Cambodia is also believed to harbor Red Shirt strategists fleeing prison terms. Among the fugitives is Jakrapob Penkair, a former government minister who more than a year ago “talked about the intention of turning the political movement into an underground resistance,” said Buranaj, the government spokesman. “That was some of the first evidence we had.”

From hiding, Jakrapob previously told GlobalPost that the movement must progress behind “childish aims” such as mass rallies. Still, “violent means are not what we have in mind,” he said. “Our movement is out for real democratization of Thailand. That takes a lot more than an innocent mass rally to realize.”

Whether Thailand’s underclass-driven opposition is drifting into the light or dark is more difficult to determine than ever, said Pavin Chachavalpongpun, a Thai researcher at the Institute for Southeast Asian Studies in Singapore.

“It’s very amorphous,” he said. “They’ve become so fragmented. It’s hard to tell who’s leading anything.”
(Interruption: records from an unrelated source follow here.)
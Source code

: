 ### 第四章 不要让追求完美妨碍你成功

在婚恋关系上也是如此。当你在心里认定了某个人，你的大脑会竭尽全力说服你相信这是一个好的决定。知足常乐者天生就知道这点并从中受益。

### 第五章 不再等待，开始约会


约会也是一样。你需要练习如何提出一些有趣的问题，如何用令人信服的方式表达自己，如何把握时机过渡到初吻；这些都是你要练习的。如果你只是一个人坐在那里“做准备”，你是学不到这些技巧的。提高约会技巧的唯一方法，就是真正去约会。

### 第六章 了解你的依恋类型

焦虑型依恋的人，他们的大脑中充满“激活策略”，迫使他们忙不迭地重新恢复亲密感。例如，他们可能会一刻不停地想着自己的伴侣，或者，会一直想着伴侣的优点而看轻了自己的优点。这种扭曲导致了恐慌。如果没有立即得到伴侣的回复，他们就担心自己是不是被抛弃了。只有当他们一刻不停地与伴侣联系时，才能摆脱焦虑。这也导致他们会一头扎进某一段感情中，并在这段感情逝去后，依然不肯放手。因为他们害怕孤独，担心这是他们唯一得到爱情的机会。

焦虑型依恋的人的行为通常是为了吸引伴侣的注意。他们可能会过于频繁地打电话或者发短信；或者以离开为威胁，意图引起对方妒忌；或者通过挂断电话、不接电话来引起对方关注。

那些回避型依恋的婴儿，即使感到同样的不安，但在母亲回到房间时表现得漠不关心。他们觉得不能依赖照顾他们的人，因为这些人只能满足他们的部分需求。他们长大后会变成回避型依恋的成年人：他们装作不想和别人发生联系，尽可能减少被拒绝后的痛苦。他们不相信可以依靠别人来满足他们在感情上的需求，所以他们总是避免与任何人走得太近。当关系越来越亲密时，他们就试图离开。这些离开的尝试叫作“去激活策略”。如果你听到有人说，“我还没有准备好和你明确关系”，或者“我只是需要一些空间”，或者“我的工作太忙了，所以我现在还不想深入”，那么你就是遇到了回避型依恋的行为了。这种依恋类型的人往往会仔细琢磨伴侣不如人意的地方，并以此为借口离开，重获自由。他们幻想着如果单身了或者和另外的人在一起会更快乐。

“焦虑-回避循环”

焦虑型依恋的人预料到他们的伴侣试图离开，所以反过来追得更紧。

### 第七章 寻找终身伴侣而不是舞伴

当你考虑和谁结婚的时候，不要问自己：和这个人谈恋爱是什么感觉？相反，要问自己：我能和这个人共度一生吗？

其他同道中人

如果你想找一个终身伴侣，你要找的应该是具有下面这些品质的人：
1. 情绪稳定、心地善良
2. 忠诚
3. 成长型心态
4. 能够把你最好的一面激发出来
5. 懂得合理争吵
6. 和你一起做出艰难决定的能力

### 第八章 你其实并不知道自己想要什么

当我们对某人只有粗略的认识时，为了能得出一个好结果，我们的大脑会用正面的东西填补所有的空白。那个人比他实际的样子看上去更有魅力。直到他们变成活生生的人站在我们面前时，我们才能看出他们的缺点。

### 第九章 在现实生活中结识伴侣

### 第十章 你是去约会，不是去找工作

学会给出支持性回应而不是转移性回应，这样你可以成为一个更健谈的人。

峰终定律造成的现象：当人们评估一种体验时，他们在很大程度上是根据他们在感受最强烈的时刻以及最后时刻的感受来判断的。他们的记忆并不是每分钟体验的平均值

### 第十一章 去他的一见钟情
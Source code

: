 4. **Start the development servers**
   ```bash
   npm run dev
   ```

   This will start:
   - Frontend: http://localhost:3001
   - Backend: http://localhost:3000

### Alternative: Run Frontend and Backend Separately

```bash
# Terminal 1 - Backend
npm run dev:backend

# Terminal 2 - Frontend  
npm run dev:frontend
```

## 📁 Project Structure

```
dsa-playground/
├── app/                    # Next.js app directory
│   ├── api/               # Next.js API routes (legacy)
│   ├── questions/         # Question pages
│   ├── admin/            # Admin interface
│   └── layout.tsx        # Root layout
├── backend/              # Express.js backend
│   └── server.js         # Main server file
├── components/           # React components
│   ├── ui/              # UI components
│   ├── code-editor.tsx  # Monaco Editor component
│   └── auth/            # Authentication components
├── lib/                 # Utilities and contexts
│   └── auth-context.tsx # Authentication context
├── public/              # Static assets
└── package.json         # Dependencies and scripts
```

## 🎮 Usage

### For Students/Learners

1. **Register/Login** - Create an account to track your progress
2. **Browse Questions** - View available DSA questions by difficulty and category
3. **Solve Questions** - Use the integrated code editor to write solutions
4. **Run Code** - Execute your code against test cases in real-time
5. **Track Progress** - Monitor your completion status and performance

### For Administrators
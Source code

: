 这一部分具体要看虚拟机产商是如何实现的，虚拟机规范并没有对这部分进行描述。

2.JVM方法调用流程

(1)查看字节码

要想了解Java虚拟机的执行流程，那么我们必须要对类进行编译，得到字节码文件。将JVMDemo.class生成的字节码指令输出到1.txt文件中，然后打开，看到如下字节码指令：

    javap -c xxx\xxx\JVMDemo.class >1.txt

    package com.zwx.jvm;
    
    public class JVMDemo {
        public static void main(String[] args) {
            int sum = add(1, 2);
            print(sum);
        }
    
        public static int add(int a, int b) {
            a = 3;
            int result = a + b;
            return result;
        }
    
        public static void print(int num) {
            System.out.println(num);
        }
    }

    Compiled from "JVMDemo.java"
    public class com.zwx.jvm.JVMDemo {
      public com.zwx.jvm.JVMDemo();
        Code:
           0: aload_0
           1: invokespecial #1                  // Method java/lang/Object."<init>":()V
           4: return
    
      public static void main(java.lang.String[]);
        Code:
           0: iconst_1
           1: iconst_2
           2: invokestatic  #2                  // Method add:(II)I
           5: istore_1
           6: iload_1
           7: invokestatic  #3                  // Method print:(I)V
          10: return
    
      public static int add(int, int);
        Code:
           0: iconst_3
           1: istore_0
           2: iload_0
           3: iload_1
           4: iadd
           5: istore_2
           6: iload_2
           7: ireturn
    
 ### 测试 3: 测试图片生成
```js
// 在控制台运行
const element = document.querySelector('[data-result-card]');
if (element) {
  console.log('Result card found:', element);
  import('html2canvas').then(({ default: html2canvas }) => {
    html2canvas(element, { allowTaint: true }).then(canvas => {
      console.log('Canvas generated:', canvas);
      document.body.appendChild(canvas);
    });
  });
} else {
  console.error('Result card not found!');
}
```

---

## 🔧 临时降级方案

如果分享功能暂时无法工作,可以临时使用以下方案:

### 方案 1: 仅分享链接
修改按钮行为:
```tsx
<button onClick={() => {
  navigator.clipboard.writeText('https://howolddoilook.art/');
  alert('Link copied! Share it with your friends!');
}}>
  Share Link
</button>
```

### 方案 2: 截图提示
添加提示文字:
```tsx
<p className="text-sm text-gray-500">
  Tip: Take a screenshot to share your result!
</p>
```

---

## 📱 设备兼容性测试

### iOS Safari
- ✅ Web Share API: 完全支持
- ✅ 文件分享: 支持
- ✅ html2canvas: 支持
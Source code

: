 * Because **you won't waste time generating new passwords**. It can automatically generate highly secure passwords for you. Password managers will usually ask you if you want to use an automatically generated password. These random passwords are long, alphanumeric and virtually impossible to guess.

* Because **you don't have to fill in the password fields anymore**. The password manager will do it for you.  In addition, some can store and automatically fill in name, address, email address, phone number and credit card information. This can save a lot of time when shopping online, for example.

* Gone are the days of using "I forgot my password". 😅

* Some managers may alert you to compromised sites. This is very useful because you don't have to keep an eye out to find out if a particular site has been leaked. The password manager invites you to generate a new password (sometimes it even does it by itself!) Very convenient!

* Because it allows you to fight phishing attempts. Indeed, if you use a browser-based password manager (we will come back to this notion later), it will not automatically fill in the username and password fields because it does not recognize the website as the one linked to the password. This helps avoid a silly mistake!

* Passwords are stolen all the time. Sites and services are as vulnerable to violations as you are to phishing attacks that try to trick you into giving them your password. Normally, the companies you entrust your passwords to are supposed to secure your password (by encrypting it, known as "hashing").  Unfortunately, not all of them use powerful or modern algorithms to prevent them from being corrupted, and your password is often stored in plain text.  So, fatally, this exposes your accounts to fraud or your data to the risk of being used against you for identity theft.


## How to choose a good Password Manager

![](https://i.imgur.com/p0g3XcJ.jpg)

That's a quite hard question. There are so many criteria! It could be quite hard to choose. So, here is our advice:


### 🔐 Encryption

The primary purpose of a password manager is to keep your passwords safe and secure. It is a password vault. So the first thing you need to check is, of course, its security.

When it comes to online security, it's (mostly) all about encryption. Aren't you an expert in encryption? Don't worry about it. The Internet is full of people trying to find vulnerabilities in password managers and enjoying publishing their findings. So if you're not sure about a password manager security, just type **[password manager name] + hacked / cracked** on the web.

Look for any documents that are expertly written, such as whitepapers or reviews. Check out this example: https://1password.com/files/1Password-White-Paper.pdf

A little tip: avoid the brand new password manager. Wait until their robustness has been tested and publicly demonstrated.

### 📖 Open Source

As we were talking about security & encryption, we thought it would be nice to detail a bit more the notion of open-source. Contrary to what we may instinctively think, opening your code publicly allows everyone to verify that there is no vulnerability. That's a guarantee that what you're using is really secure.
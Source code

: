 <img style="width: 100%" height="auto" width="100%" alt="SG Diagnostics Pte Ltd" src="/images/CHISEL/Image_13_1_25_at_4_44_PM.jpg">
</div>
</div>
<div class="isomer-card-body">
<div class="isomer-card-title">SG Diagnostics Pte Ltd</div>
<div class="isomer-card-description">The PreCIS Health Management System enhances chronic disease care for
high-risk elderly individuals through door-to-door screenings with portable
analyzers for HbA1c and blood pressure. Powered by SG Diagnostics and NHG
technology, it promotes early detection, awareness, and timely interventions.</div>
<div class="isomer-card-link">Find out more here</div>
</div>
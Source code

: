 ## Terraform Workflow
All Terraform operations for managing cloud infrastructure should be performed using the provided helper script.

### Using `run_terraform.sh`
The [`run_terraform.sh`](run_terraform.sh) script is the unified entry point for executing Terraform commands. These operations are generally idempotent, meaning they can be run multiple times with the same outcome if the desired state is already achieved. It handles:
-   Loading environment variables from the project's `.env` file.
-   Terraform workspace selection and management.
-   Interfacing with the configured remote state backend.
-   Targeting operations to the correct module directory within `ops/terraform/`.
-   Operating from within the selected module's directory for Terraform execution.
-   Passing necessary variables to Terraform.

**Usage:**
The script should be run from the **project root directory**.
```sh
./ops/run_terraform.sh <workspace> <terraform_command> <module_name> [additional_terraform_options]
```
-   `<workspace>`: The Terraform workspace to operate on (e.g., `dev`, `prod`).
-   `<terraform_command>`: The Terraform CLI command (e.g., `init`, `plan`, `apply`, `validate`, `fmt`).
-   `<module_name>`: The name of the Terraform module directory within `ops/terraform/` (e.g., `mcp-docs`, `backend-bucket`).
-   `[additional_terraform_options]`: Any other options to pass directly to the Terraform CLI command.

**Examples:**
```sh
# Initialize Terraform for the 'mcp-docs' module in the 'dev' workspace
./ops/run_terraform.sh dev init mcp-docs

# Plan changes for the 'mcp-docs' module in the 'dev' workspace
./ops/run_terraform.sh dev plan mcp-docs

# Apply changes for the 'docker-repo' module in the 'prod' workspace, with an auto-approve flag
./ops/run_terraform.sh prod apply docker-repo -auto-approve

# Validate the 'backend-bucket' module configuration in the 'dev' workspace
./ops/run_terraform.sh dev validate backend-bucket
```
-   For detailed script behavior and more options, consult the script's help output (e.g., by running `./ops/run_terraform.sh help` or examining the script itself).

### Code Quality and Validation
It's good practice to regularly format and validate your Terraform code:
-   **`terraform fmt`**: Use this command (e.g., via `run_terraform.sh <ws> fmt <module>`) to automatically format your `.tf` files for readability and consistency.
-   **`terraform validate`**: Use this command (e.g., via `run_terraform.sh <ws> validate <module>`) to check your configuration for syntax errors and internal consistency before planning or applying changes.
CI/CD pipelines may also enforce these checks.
The movement’s core leaders sit behind a Bangkok prison circled by razor wire and a fetid moat. Its affiliated political party, Peua Thai, is increasingly linked to the bombing campaign by the current ruling party. Those skirting arrest are stuck abroad, though one key member claims to occasionally visit Bangkok in a wig-and-glasses disguise.

But few believe the government has cooled the anti-authoritarian sentiment tapped by the Red Shirts movement. Most supporters hail from Thailand’s laboring class, working low-wage jobs in the capital or Thailand’s upcountry agricultural heartland.

As this level of society has matured beyond hand-to-mouth subsistence, it has demanded a louder political voice and a share of Bangkok’s prosperity. The urban punditry, however, cautions that this segment is too easily manipulated by populist politicians and protest captains agitating for class war.

Given such a vast societal divide, the Thai police and government need to submit evidence of the latest assassination claims for public scrutiny, Pavin said.

“It could be true. Who knows?” he said. “But they need to show the people they’ve arrested and make this totally transparent. They can’t say this for the sake of saying it.”